If a line of the listing contains the string "hacer", return that line.

> [INPUT DATA]
= = = = = = =

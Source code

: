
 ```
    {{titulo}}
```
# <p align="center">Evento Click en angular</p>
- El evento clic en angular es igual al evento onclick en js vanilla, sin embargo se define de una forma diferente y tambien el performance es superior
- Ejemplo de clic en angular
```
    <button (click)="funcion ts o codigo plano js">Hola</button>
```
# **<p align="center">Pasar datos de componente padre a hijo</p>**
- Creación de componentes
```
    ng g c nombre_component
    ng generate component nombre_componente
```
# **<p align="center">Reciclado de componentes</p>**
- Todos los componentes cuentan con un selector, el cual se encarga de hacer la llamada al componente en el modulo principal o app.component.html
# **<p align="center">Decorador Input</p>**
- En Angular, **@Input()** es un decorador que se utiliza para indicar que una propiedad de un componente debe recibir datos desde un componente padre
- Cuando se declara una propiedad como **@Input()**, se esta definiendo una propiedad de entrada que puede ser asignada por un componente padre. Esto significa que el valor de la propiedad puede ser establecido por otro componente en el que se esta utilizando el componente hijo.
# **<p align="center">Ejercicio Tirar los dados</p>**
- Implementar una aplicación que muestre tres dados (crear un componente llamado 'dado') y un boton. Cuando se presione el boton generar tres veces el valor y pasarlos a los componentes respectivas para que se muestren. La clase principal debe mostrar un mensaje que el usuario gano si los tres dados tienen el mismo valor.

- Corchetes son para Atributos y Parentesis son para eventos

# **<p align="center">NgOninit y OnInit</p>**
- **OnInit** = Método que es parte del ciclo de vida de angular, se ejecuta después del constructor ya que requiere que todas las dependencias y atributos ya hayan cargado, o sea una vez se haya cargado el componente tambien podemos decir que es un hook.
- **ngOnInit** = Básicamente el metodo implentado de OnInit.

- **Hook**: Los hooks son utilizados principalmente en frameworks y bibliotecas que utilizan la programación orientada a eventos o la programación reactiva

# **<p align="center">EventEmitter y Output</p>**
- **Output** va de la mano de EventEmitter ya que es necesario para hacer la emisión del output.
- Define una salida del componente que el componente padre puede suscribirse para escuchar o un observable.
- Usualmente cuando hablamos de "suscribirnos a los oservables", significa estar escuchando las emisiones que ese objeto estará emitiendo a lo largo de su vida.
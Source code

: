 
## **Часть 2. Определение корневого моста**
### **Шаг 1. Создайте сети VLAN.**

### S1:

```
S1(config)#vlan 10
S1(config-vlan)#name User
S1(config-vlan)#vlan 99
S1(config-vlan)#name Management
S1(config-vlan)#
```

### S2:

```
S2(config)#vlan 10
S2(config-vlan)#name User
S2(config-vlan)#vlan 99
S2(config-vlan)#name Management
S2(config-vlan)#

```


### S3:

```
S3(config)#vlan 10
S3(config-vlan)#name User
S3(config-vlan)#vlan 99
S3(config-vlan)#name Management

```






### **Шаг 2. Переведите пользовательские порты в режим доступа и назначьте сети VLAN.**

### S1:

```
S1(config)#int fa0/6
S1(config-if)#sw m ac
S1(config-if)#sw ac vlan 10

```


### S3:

= = = = = = =

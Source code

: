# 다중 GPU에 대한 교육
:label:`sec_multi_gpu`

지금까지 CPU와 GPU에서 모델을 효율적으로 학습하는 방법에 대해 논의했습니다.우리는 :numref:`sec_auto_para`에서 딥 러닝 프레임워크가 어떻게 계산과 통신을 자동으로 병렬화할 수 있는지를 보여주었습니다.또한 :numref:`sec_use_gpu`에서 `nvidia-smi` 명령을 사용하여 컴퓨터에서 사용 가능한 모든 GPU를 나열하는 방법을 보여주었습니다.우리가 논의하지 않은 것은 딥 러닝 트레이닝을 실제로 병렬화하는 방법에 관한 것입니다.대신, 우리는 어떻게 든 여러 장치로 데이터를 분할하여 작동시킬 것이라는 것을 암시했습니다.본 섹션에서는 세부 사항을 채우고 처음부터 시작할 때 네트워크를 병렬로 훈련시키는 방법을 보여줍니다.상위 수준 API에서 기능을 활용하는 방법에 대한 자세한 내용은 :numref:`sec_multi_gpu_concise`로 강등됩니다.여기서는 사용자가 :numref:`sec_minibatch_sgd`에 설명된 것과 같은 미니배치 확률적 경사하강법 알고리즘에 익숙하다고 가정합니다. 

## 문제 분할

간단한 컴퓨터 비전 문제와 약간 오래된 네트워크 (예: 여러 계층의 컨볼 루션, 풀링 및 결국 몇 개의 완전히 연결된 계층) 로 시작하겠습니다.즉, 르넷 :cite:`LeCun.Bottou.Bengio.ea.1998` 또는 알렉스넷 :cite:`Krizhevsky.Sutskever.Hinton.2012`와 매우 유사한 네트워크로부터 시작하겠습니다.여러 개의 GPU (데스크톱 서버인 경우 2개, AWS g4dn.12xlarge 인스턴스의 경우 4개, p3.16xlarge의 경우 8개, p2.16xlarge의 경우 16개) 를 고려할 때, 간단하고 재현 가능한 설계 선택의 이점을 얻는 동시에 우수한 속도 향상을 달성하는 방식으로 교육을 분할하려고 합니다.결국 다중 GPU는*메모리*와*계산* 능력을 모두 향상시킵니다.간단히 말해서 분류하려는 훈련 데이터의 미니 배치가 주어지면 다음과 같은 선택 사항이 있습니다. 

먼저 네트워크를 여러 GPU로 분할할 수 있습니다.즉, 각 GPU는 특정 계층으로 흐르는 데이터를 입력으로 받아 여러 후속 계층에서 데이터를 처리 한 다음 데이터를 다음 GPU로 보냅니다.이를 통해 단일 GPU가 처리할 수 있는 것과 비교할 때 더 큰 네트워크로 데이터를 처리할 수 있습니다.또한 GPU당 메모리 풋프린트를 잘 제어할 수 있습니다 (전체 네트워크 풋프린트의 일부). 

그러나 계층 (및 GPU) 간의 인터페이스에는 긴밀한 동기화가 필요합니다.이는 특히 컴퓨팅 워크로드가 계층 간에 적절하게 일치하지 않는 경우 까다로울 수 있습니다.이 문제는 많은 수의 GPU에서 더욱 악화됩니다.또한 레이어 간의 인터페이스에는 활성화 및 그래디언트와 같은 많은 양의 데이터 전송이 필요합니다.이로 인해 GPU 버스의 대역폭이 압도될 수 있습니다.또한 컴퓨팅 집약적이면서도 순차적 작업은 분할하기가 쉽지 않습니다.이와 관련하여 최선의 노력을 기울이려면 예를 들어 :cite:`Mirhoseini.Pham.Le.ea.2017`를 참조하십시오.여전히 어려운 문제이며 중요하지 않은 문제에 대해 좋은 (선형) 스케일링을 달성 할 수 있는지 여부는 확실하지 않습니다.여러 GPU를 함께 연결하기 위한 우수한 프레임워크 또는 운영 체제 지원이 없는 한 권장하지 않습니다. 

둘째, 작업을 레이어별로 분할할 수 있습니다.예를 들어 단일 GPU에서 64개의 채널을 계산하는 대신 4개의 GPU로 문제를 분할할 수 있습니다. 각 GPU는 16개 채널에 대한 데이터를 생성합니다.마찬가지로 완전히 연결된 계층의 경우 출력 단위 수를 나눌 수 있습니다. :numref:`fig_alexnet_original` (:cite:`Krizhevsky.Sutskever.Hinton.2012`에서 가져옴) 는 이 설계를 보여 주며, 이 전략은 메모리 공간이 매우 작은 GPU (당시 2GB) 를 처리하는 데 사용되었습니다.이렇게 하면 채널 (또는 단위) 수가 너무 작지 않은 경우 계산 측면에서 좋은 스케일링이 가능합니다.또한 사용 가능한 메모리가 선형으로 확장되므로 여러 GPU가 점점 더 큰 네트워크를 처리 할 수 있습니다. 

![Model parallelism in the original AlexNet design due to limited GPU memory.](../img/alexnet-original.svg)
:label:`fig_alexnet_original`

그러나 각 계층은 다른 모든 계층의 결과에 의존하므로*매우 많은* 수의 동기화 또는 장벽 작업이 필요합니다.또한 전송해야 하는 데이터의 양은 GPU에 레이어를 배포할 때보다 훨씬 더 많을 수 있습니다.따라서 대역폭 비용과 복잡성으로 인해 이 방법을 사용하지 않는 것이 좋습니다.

= = = = = = =

> [EXPECTED ANSWER]
- Todos los componentes cuentan con un selector, el cual se encarga de hacer la llamada al componente en el modulo principal o app.component.html
- **Output** va de la mano de EventEmitter ya que es necesario para hacer la emisión del output.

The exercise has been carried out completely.